Start of Supplied entries

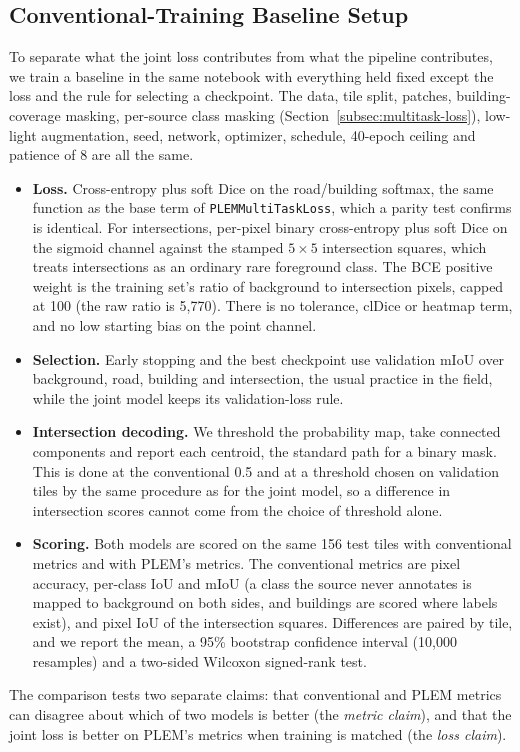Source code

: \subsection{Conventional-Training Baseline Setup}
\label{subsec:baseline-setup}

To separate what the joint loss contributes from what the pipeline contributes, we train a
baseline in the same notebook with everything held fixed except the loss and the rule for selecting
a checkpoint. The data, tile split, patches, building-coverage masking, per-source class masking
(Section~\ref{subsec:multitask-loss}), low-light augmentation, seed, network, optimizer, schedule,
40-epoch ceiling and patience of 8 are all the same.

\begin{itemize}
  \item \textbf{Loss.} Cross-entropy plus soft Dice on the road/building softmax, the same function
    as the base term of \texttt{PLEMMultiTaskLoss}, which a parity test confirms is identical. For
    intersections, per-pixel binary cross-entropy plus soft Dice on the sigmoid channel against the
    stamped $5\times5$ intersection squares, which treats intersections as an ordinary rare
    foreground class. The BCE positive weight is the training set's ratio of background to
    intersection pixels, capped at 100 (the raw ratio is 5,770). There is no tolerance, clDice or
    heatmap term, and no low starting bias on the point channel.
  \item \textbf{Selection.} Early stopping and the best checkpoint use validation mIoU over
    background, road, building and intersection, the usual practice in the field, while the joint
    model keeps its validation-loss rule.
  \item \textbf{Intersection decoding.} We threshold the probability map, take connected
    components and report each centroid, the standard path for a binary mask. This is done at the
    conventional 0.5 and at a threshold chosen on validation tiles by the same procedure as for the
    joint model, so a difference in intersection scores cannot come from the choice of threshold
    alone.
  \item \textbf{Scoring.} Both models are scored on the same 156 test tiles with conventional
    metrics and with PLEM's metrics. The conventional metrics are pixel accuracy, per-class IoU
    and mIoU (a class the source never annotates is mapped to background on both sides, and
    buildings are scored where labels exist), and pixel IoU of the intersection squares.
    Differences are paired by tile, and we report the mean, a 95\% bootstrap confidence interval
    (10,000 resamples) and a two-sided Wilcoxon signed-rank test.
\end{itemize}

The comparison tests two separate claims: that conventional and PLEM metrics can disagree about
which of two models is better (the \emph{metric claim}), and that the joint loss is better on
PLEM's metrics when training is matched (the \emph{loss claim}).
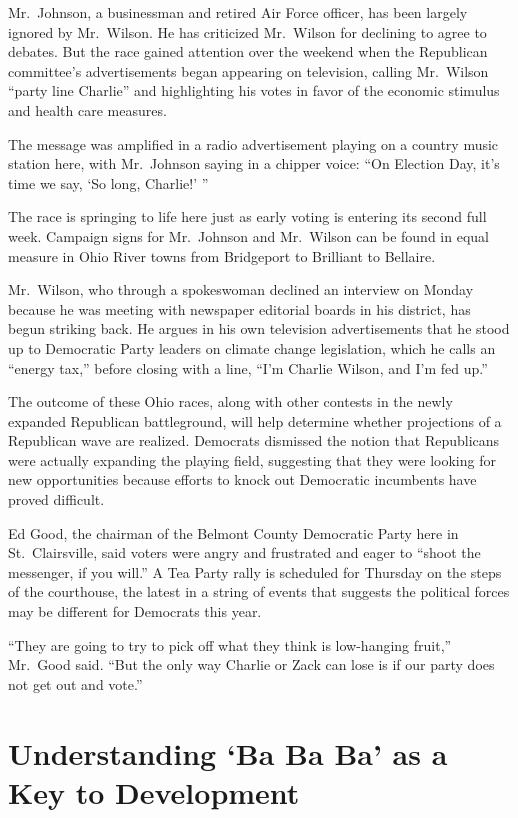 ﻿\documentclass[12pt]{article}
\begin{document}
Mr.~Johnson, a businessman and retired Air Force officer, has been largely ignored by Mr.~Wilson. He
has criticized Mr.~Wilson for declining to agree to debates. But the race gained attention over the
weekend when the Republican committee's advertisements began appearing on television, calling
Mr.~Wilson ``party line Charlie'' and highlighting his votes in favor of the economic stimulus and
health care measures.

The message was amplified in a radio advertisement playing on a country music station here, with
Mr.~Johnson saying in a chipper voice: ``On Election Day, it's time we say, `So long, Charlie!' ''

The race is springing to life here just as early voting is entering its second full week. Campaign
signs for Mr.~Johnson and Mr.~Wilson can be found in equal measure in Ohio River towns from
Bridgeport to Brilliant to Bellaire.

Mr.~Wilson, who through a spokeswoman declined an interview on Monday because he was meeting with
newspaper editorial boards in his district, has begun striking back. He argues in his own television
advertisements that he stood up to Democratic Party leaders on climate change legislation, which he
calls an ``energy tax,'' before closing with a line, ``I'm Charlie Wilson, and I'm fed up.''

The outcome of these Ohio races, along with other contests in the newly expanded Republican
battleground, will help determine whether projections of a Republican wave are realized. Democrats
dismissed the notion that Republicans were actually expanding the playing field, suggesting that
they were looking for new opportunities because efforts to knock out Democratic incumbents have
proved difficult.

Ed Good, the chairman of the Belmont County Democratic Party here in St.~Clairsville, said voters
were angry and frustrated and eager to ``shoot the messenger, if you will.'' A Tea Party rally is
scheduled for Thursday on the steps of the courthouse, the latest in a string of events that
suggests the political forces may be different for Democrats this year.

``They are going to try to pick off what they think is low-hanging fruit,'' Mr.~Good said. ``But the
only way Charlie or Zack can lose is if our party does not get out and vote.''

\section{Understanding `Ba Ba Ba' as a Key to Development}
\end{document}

End of Supplied entries
Start of Supplied entries

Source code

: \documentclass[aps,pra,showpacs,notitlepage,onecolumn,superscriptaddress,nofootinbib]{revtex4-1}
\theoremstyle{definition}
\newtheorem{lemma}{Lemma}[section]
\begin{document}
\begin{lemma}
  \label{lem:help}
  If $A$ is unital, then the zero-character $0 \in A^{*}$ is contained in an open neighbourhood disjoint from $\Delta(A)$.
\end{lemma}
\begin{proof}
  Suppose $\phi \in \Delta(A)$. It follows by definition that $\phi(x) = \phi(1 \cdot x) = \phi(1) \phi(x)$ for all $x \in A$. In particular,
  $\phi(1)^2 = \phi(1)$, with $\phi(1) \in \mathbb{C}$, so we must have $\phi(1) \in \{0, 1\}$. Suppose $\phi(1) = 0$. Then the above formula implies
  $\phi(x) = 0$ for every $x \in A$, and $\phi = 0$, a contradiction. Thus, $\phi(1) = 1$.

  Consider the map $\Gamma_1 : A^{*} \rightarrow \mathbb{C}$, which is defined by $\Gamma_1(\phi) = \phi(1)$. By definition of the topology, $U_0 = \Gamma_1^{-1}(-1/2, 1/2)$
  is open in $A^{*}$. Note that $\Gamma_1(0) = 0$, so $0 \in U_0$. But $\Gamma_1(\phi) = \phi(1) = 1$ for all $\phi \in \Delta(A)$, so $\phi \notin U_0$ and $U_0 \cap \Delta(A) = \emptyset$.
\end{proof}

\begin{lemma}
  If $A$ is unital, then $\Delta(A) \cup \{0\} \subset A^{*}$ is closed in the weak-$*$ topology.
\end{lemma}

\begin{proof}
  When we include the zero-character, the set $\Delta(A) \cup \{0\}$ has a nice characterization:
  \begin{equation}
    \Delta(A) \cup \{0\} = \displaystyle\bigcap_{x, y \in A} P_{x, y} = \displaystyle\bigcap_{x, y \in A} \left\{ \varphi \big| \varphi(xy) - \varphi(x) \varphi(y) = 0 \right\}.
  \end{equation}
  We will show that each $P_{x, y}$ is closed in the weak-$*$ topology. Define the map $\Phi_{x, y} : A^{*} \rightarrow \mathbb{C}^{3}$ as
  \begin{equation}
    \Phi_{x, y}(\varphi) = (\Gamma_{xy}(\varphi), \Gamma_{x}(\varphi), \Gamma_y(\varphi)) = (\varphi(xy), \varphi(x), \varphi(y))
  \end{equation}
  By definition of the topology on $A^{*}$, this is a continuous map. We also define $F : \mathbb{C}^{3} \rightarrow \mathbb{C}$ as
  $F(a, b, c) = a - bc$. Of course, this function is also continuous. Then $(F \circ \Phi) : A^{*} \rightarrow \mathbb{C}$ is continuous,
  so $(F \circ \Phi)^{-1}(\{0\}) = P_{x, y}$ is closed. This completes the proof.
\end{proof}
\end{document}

End of Supplied entries

Your instructions: In the material above, locate the line containing "as the base" and the line containing "intersections, per-pixel binary". Transcribe exactly those two lines and every line between them, and nothing more.

Output of the task:
    as the base term of \texttt{PLEMMultiTaskLoss}, which a parity test confirms is identical. For
    intersections, per-pixel binary cross-entropy plus soft Dice on the sigmoid channel against the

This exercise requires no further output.